During trichoscopy, magnifying lenses are used in combination with polarized and non-polarized light, which reduces reflections, to observe the skin, hair follicles, and hair shaft. There are two types of trichoscopy depending on the device used:
- Manual trichoscopy: uses a small device providing 10× magnification. It is very useful for treatment follow-ups.
- Digital trichoscopy: a more advanced system, similar to a handheld camera, providing images with up to 140× magnification. By allowing highly detailed examination, it is the ideal option for comprehensive diagnosis.
Trichoscopy is the appropriate procedure for early diagnosis, enabling intervention when hair disorders are still reversible. In advanced cases, it is a reliable method to determine the exact cause.
When is it indicated?
Trichoscopy is part of the standard diagnostic process for hair and scalp disorders. This test is indicated for detecting:
- Androgenic alopecia: atrophy of hair follicles due to the effect of androgens (steroidal hormones such as testosterone).
- Scarring alopecia: destruction of hair follicles, replaced by scar tissue. It is usually a consequence of autoimmune diseases, trauma, or infections.
- Alopecia areata: an autoimmune alopecia in which the immune system erroneously attacks hair follicles.
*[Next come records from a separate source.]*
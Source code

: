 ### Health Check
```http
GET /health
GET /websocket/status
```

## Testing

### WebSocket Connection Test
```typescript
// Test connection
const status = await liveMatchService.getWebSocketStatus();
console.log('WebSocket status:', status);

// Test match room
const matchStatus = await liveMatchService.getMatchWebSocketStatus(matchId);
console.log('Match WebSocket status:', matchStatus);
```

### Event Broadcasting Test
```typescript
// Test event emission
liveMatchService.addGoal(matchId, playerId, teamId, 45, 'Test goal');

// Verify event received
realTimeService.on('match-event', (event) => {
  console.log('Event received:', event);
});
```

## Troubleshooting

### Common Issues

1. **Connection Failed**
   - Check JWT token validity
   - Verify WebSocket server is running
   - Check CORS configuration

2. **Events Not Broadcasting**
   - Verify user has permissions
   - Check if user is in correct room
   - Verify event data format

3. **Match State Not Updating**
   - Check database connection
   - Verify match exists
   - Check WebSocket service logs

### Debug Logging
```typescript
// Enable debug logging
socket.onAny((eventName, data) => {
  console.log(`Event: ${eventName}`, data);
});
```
- Telogen effluvium: sudden hair shedding caused by premature entry of follicles into the resting phase. Typically a temporary process triggered by stress or nutritional deficiencies.
- Trichotillomania: an uncontrollable impulse to pull out hair from the scalp, eyebrows, or eyelashes. It is a type of obsessive-compulsive disorder.
- Seborrheic dermatitis: chronic inflammatory disease causing dandruff, itching, and scalp redness.
- Psoriasis: chronic inflammatory disorder causing red plaques covered with scales and intense pruritus.
- Lichen planopilaris: autoimmune inflammatory disease targeting hair follicles, causing scarring alopecia.
- Tinea capitis: contagious fungal infection (Microsporum or Trichophyton) characterized by scaly patches, hair loss, itching, and black dots.
- Cutaneous lupus erythematosus: chronic autoimmune disease often triggered by sunlight, manifesting as rashes, lesions, scarring, or alopecia.
How is it performed?
A device (trichoscope) collects images directly from the scalp via a meticulous scanning process. These images, transmitted in real time to a monitor, allow the specialist to detect abnormalities in the skin or hair follicles. Additionally, specialized software analyzes the images to determine hair density and diameter.
Two types of trichoscopy are used depending on the structures analyzed:
- Dry trichoscopy: the trichoscope slides directly over the scalp without any products. It is commonly used to evaluate skin scaling and hair structure.
- Immersion trichoscopy: gels are applied to improve visualization. This is useful for more detailed observation of erythema or blood vessels.
Often, both types are performed during the same session.
Risks
Trichoscopy is a safe method that does not pose health risks to the patient.
Occasionally, slight irritation may occur due to device pressure on the skin.
What to expect from trichoscopy
Trichoscopy is performed in the dermatologist’s office, with the patient seated. Typically, the procedure follows these steps:
- Direct observation of the scalp and hair by the specialist.
- Application of the trichoscope on the skin to assess the scalp and hair condition.
- Image capture for detailed analysis and subsequent treatment follow-up comparison.
- Application of immersion liquid: gel is spread over the scalp to facilitate imaging.
- Repetition of steps 2 and 3.
- Image recording and evaluation using software (assessing follicle density, thickness, quantity, and condition).
In most cases, results and treatment recommendations are discussed during the same consultation.
Specialties in which trichoscopy is requested
Trichoscopy is performed within Medical-surgical dermatology and Venereology.
How to prepare
Hair should be prepared for trichoscopy as follows:
- Unwashed for 24–48 hours prior.
- Dry, as moisture can alter results.
- Free of hair products such as gel, hairspray, or mousse.
In some cases, such as severe scaling, the specialist may recommend applying specific products to facilitate analysis.